En souvenir d'un précédent repas, où j'avais dégusté un excellent saumon de la baie des Veys poché à 38°C, je me suis laissé tenter ce soir par le saumon de Cherbourg confit à l’huile d’olive, facturé 13€. Un appétissant filet de saumon qui est servi froid, simplement confit dans de l’huile d’olive. Un très bon produit, peu gras, avec une chair à la fois ferme et fondante en bouche, que l’on agrémente si besoin d’une vinaigrette de poivron rouge et de pomme verte crue taillés très finement. Quelques traits de ketchup de framboise au moment du dressage pour apporter une note sucrée intéressante, sans oublier les quelques framboises "pour la déco" à poser sur le saumon, dont on aurait néanmoins pu se passer à cette saison…

Vient ensuite le turbot sauvage de pêche côtière (30€), un épais filet de turbot préalablement rôti avec une plaisante coloration. 5-6 minutes au four à 160°C pour le réchauffer comme mentionné le rendent tout juste chaud, mais permettent aussi de ne pas apporter une surcuisson à ce produit noble de très belle qualité, à la chair ferme et subtile. Mais le chef, qui possède un savoir-faire indéniable, y a bien pensé, puisque la sauce au jus de turbot que l’on fait réchauffer à feu doux en casserole et que l’on vient verser sur le poisson permet d’y remédier. Une sauce parfumée au cidre de la ferme de Billy, près de Caen, et finement crémée, qui se marie tout aussi subtilement avec le turbot qu’avec le persil racine qui l’accompagne. Sans oublier, pour marquer encore plus l’attachement du chef au terroir normand, l’andouille de Vire qui apporte à ce plat "terre-mer" beaucoup de plaisir.

Enfin, voici la tarte fine au chocolat mi-cuit en dessert (8€), avec une pâte bien friable et un jeu de textures au chocolat tout en gourmandise. Elle satisfait, sans marquer autant que les plats précédents ; vivement tout de même que l’on puisse revenir au restaurant déguster le millefeuille "haut comme un gratte-ciel" qui nous a tant marqué lors de notre dernier passage…

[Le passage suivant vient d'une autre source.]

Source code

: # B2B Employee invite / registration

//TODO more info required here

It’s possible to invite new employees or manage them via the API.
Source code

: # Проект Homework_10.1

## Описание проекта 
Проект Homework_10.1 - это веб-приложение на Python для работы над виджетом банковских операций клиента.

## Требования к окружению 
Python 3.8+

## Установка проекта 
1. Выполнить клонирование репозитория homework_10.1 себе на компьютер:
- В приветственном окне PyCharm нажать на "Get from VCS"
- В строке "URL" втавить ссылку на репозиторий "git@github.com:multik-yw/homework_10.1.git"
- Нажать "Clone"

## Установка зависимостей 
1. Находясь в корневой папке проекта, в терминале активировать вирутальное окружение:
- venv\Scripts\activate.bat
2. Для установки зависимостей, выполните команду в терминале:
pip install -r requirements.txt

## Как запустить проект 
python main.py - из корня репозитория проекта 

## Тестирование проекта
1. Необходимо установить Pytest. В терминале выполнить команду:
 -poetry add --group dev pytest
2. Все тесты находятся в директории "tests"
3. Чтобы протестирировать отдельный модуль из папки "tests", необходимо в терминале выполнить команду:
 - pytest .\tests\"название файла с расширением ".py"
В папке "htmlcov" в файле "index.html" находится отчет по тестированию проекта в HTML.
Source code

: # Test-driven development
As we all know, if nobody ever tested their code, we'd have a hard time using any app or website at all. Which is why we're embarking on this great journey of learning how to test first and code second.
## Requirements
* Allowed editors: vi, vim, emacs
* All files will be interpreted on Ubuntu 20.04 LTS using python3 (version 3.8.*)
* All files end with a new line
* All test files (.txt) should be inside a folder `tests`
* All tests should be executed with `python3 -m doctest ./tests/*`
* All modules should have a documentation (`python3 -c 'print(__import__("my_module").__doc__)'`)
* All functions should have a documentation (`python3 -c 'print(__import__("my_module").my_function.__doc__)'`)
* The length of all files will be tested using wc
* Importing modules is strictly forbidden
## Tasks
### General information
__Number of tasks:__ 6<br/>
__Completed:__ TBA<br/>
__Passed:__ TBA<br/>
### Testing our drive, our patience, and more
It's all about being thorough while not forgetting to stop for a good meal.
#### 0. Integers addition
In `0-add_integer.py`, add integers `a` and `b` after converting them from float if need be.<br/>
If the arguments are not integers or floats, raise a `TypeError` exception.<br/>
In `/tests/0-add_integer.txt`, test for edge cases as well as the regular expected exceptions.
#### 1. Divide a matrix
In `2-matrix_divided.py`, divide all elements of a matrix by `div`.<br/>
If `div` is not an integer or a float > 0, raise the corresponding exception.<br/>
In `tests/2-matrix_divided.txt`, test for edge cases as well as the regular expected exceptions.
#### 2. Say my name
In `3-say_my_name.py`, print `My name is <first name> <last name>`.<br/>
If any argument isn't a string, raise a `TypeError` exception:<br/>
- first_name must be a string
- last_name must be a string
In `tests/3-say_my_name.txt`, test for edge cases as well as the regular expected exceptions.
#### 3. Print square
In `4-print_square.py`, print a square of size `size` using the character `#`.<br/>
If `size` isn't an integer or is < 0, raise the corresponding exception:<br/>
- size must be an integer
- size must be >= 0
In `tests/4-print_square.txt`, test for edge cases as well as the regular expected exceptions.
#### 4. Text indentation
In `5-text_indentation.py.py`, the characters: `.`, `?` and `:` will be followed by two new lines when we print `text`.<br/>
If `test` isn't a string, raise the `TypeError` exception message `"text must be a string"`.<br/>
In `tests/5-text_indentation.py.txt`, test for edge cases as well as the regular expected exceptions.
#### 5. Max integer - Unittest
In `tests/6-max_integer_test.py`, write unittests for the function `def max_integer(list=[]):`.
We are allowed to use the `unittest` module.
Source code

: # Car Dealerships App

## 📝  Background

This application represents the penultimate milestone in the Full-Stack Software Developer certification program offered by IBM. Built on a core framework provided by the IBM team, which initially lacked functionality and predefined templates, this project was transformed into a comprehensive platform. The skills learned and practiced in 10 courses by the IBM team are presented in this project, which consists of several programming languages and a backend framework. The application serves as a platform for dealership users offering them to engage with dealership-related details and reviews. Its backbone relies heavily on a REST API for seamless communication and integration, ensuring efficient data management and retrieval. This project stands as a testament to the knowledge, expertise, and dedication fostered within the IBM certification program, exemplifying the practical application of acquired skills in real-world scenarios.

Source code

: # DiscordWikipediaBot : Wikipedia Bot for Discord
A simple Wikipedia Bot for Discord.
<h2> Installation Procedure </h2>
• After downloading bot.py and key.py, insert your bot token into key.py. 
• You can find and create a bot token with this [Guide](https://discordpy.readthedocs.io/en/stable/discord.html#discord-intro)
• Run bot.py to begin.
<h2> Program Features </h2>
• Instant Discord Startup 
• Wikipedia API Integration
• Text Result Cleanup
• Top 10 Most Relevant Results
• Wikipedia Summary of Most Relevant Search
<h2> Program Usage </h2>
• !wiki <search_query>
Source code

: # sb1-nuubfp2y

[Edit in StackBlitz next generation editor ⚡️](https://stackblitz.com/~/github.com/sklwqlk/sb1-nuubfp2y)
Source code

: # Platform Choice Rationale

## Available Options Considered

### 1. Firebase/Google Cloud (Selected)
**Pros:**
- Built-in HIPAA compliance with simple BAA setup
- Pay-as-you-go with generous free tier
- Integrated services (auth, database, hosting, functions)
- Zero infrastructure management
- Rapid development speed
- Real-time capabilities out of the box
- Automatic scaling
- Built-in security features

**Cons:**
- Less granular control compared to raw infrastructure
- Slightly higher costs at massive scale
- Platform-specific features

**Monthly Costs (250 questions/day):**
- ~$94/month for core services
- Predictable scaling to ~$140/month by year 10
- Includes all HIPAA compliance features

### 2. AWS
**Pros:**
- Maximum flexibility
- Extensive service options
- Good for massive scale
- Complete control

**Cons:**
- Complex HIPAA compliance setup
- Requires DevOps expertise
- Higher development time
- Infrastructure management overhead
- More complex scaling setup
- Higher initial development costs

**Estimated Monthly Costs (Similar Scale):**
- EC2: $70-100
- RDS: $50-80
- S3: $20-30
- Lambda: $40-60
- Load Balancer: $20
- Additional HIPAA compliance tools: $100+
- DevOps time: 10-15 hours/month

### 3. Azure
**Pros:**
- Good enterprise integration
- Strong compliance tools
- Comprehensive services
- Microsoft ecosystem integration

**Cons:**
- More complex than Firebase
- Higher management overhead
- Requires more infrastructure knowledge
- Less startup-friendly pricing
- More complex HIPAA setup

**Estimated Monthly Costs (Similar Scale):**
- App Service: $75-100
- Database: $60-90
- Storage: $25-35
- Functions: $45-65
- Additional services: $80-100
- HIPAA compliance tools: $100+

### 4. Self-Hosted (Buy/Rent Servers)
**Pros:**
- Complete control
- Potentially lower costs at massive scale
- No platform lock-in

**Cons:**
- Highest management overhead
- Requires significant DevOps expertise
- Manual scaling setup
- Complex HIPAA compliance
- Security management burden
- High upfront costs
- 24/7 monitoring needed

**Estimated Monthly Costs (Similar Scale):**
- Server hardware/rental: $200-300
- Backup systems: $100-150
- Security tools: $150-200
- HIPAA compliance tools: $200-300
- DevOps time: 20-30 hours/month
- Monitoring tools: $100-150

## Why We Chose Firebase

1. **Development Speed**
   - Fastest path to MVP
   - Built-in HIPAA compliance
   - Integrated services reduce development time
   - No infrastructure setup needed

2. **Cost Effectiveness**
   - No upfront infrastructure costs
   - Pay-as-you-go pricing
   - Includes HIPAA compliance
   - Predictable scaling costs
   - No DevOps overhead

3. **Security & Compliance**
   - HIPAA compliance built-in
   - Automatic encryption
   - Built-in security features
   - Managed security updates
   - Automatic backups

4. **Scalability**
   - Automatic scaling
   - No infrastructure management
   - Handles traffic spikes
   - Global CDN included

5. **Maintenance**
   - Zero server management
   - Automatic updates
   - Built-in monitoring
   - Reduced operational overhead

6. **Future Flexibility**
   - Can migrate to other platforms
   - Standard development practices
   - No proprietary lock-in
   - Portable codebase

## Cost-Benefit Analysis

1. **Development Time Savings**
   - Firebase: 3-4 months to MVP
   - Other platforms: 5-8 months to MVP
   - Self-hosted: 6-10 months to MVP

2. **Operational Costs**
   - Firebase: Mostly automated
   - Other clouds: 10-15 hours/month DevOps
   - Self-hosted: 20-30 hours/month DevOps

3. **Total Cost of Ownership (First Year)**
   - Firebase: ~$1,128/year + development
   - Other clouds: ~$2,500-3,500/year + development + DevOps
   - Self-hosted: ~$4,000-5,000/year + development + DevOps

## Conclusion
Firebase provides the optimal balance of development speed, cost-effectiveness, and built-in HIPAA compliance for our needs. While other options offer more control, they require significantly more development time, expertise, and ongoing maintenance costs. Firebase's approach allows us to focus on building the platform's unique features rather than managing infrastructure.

Malgré des tarifs à la carte pas forcément donnés pour de la vente à emporter, la satisfaction est belle et bien présente, avec des produits de très belle qualité (justifiant aussi les tarifs), et de savoureux clins d’œil ici et là au terroir normand (saumon de Cherbourg, sauce parfumée au cidre normand, andouille de Vire…).
Petit bonus : le chef n'oublie pas l'ensemble de la filière et met en avant ses producteurs : il propose à la vente les pintades de son producteur de volaille Pierre Soetaert, mais aussi des paniers de légumes bio de son maraîcher de Créances.